How to Install Interlocking Subfloor Panels, Part 1 How to Install Interlocking Subfloor Panels, Part 1

What You'll Need
Circular saw
Wall board knife
1-inch screws
Electric drill and drill bits
Flooring roller
Floor patching compound
Jigsaw
1/8-inch notched trowel
Metal straight ruler
Utility knife
1-inch deck screws
Thin-set mortar
Power sander
1/4-inch notched trowel
Fiberglass-mesh tape
1 5/8-inch deck screws
Wood floor panels

Knowing how to install interlocking subfloor panels will help you to ensure your floor's overall integrity. These panels guard against basement leaks and the resulting water damage. This is especially a concern if you live in an area with a significant amount of overall ground water. Concrete basement floors can be damp and cold; installing subfloor panels will also make your basement a more usable space.  

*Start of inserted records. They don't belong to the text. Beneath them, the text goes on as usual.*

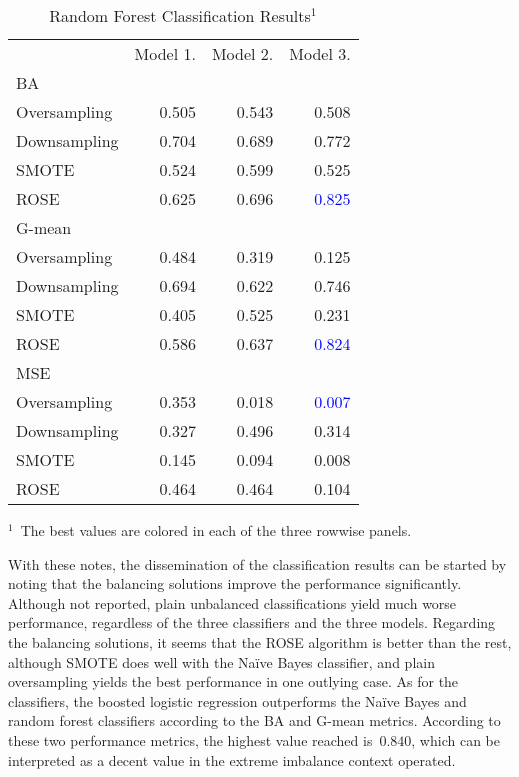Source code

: \documentclass[5p, twocolumn, numbers, sort]{elsarticle}
\newcommand{\e}[1]{\textcolor{blue}{#1}}
\begin{document}
\begin{table}[th!b]
\centering
\caption{Random Forest Classification Results$^1$}
\label{tab: classification random forest}
\begin{threeparttable}
\begin{tabularx}{\linewidth}{lrrr}
\toprule
& Model 1. & Model 2. & Model 3. \\
\cmidrule{2-4}
BA \\
\cmidrule{1-1}
Oversampling & 0.505 & 0.543 & 0.508 \\
Downsampling & 0.704 & 0.689 & 0.772 \\
SMOTE & 0.524 & 0.599 & 0.525 \\
ROSE & 0.625 & 0.696 & \e{0.825} \\
\cmidrule{2-4}
G-mean \\
\cmidrule{1-1}
Oversampling & 0.484 & 0.319 & 0.125 \\
Downsampling & 0.694 & 0.622 & 0.746 \\
SMOTE & 0.405 & 0.525 & 0.231 \\
ROSE & 0.586 & 0.637 & \e{0.824} \\
\cmidrule{2-4}
MSE & \\
\cmidrule{1-1}
Oversampling & 0.353 & 0.018 & \e{0.007} \\
Downsampling & 0.327 & 0.496 & 0.314 \\
SMOTE & 0.145 & 0.094 & 0.008 \\
ROSE & 0.464 & 0.464 & 0.104 \\
\bottomrule
\end{tabularx}
\begin{tablenotes}
\begin{scriptsize}
\item{$^1$~The best values are colored in each of the three rowwise panels.}
\end{scriptsize}
\end{tablenotes}
\end{threeparttable}
\end{table}

With these notes, the dissemination of the classification results can be started
by noting that the balancing solutions improve the performance
significantly. Although not reported, plain unbalanced classifications yield
much worse performance, regardless of the three classifiers and the three
models. Regarding the balancing solutions, it seems that the ROSE algorithm is
better than the rest, although SMOTE does well with the Na\"ive Bayes
classifier, and plain oversampling yields the best performance in one outlying
case. As for the classifiers, the boosted logistic regression outperforms the
Na\"ive Bayes and random forest classifiers according to the BA and G-mean
metrics. According to these two performance metrics, the highest value reached
is~$0.840$, which can be interpreted as a decent value in the extreme imbalance
context operated.
\end{document}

Step 1 -- Measure and Prepare the Space

Carefully measure and calculate the entire floor area where you will be laying your interlocking panels. This will help you determine exactly how many you will need to buy. Clean the basement floor by vacuuming any debris. Fill out any dips or low spots in the floor, using a floor-patching compound for any spots deeper than 1/4 inch. For those smaller than 1/4 inch, use plastic or rubber compounds.

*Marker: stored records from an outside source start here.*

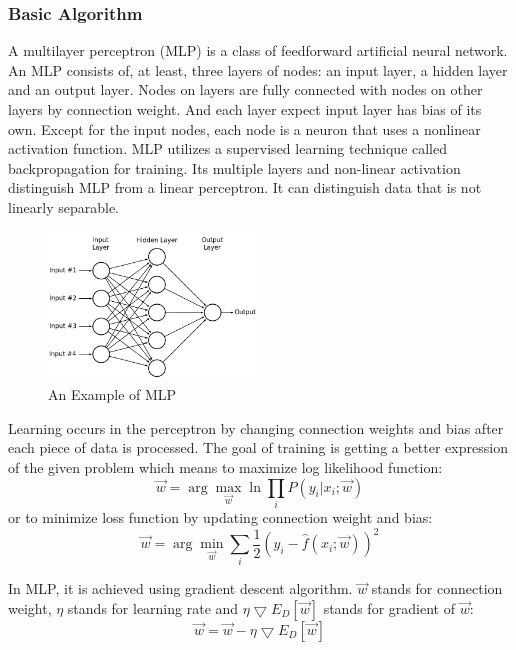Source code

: \documentclass[a4paper]{article}
\begin{document}
\subsubsection{Basic Algorithm}
A multilayer perceptron (MLP) is a class of feedforward artificial neural network. An MLP consists of, at least, three layers of nodes: an input layer, a hidden layer and an output layer. Nodes on layers are fully connected with nodes on other layers by connection weight. And each layer expect input layer has bias of its own. Except for the input nodes, each node is a neuron that uses a nonlinear activation function. MLP utilizes a supervised learning technique called backpropagation for training.\cite{nano7}\cite{nano8} Its multiple layers and non-linear activation distinguish MLP from a linear perceptron. It can distinguish data that is not linearly separable.\cite{nano9}
\begin{figure}[H]
\centering
\includegraphics[width=0.5\textwidth]{MLP.png}
\caption{\label{fig:frog}An Example of MLP}
\end{figure}
Learning occurs in the perceptron by changing connection weights and bias after each piece of data is processed. The goal of training is getting a better expression of the given problem which means to maximize log likelihood function:
$$\overrightarrow{w} = \arg\max_{\overrightarrow{w}}\ln\prod_iP(y_i|x_i;\overrightarrow{w})$$
or to minimize loss function by updating connection weight and bias:
$$\overrightarrow{w} = \arg\min_{\overrightarrow{w}}\sum_i \frac{1}{2}(y_i-\widehat{f}(x_i;\overrightarrow{w}))^2$$

In MLP, it is achieved using gradient descent algorithm. $\overrightarrow{w}$ stands for connection weight, $\eta$ stands for learning rate and $ \eta \bigtriangledown E_{D}[\overrightarrow{w}]$ stands for gradient of $\overrightarrow{w}$:
$$\overrightarrow{w} = \overrightarrow{w} - \eta \bigtriangledown E_{D}[\overrightarrow{w}]$$
\end{document}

Step 2 -- Allow Panels to Adjust

Lay the wood panels on the basement floor for 7 to 14 days. This will acclimate the wood to the temperature and moisture levels and prevent later cracking or warping. Make sure you lay them with the plastic side facing down.

Step 3 -- Cut Interlocking Panels

For each second panel, cut a tongue-and-groove fitting that will allow the panels to interlock once all of them are fit together. Begin at your basement corners and lay your panels in a dry run. If you find that your last row will be less than 6 inches wide, trim some from the first row to balance it all out.

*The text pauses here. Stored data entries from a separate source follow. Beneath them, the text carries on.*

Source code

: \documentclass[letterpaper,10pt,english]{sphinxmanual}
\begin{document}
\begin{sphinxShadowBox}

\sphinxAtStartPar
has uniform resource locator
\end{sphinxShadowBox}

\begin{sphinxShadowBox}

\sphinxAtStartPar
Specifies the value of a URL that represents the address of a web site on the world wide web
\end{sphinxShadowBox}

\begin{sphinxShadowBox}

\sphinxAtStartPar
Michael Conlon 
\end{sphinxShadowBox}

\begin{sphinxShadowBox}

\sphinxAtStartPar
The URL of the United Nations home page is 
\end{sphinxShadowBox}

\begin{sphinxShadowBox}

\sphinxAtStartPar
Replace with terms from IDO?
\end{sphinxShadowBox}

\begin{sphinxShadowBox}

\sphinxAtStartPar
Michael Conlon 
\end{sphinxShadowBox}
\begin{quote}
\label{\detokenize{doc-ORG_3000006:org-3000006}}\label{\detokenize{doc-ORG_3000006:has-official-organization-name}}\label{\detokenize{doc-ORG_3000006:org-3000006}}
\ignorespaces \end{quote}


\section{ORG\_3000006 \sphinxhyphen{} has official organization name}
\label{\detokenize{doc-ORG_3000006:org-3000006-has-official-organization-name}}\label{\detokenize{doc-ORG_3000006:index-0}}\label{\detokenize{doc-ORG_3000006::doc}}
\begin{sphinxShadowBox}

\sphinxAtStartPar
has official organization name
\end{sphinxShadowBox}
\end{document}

Step 4 -- Lay Expansion Gap and Panels 

Include 1/4-inch expansion gap spacers around the entire perimeter of the basement floor. Take care while laying your panels that you do not accidentally knock these spacers out of place. Lay your first panel, again starting at a corner, and make sure its groove is against the wall. Lay the second panel in place and fit the groove into the first panel's tongue. Repeat this process with the rest of your panels, and tap each one securely in place with a hammer or small mallet. Remove the spacers and make sure you tap down the last panel. 

Step 5 -- Build Interior Walls

Your interior stud wall and 2-by-4 frame will go on the top of your new basement subfloor. Mark off increments of 6 feet and use your 1 5/8-inch deck screws to attach the plates of your frame into the underlayment and cement floor at each of these points. If you have decided to use metal studs for your frame, install these every 2 feet instead of 6 feet. Lastly, attach the plates of your interior stud wall to your basement's ceiling joist. Count the total ceiling joists ahead of time and install with one wood screw every 4 to 5 feet along them.